- **What is expected**: Show each line of the listing in which the word "PluginMetadata" occurs.

- **Data shown**:
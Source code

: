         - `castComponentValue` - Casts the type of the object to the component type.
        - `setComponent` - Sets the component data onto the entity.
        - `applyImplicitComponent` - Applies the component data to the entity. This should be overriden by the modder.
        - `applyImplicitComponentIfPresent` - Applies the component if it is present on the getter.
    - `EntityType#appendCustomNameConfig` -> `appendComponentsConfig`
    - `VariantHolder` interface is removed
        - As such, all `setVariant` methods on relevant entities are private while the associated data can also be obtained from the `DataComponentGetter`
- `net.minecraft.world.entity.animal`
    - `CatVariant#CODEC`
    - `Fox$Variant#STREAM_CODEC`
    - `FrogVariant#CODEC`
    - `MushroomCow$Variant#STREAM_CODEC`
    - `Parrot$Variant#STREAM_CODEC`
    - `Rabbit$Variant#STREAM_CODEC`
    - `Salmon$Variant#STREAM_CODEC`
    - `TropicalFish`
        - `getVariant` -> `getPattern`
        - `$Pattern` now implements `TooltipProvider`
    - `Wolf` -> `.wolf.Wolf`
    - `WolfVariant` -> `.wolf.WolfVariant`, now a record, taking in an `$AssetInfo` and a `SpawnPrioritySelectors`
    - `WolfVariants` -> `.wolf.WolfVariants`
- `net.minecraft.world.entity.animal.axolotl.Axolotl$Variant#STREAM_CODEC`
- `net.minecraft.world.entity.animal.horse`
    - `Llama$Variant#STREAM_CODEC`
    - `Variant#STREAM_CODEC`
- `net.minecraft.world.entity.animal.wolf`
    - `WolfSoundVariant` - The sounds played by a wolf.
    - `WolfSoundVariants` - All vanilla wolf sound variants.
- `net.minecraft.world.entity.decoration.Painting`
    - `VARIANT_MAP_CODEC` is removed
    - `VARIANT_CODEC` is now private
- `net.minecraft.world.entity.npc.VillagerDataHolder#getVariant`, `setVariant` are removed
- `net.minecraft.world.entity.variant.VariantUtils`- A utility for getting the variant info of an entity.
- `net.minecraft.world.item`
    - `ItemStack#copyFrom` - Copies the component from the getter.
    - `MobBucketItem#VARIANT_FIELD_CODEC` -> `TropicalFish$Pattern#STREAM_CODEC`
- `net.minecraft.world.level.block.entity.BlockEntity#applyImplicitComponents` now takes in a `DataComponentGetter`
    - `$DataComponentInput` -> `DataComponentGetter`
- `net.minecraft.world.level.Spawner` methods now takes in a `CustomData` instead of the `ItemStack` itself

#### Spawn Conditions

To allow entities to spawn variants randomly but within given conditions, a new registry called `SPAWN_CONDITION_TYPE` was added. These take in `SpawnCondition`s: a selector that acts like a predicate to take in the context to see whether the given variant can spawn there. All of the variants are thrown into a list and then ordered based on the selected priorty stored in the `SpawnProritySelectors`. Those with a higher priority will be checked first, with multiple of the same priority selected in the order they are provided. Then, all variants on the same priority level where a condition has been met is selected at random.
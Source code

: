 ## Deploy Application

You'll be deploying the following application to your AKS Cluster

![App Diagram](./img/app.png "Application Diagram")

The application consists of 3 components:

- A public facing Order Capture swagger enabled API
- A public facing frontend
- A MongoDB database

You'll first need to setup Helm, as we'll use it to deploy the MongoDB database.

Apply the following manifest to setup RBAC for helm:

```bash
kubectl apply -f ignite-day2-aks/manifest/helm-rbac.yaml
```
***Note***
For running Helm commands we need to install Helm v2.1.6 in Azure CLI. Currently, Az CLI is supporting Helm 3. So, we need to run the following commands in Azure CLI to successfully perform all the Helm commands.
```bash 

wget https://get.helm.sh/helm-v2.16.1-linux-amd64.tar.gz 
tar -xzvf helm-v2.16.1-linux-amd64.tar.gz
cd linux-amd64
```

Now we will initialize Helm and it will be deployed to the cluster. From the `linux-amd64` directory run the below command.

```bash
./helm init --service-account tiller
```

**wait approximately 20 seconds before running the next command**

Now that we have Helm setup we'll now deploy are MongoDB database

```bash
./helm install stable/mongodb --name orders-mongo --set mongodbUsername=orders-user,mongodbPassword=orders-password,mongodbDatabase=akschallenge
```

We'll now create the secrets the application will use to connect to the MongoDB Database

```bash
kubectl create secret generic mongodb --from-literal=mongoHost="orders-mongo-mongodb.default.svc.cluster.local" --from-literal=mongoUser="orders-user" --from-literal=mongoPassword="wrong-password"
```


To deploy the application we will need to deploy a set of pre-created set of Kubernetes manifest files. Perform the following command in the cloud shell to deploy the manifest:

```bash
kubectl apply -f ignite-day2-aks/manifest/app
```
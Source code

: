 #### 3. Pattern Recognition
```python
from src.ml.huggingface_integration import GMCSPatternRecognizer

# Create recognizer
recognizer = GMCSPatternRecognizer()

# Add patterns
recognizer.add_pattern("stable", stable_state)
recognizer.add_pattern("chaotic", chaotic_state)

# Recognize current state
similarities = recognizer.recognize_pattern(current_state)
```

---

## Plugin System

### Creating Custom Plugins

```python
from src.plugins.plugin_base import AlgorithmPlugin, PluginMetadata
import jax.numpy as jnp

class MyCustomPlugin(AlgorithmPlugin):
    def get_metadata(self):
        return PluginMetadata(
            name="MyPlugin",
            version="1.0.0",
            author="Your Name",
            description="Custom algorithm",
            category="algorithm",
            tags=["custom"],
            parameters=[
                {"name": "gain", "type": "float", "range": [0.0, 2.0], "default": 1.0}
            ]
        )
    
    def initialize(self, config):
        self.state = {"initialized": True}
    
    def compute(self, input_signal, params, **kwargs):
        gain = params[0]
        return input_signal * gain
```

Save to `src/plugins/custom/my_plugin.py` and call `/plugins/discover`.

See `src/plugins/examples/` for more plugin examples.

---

- **Task solution**:
from src.plugins.plugin_base import AlgorithmPlugin, PluginMetadata
        return PluginMetadata(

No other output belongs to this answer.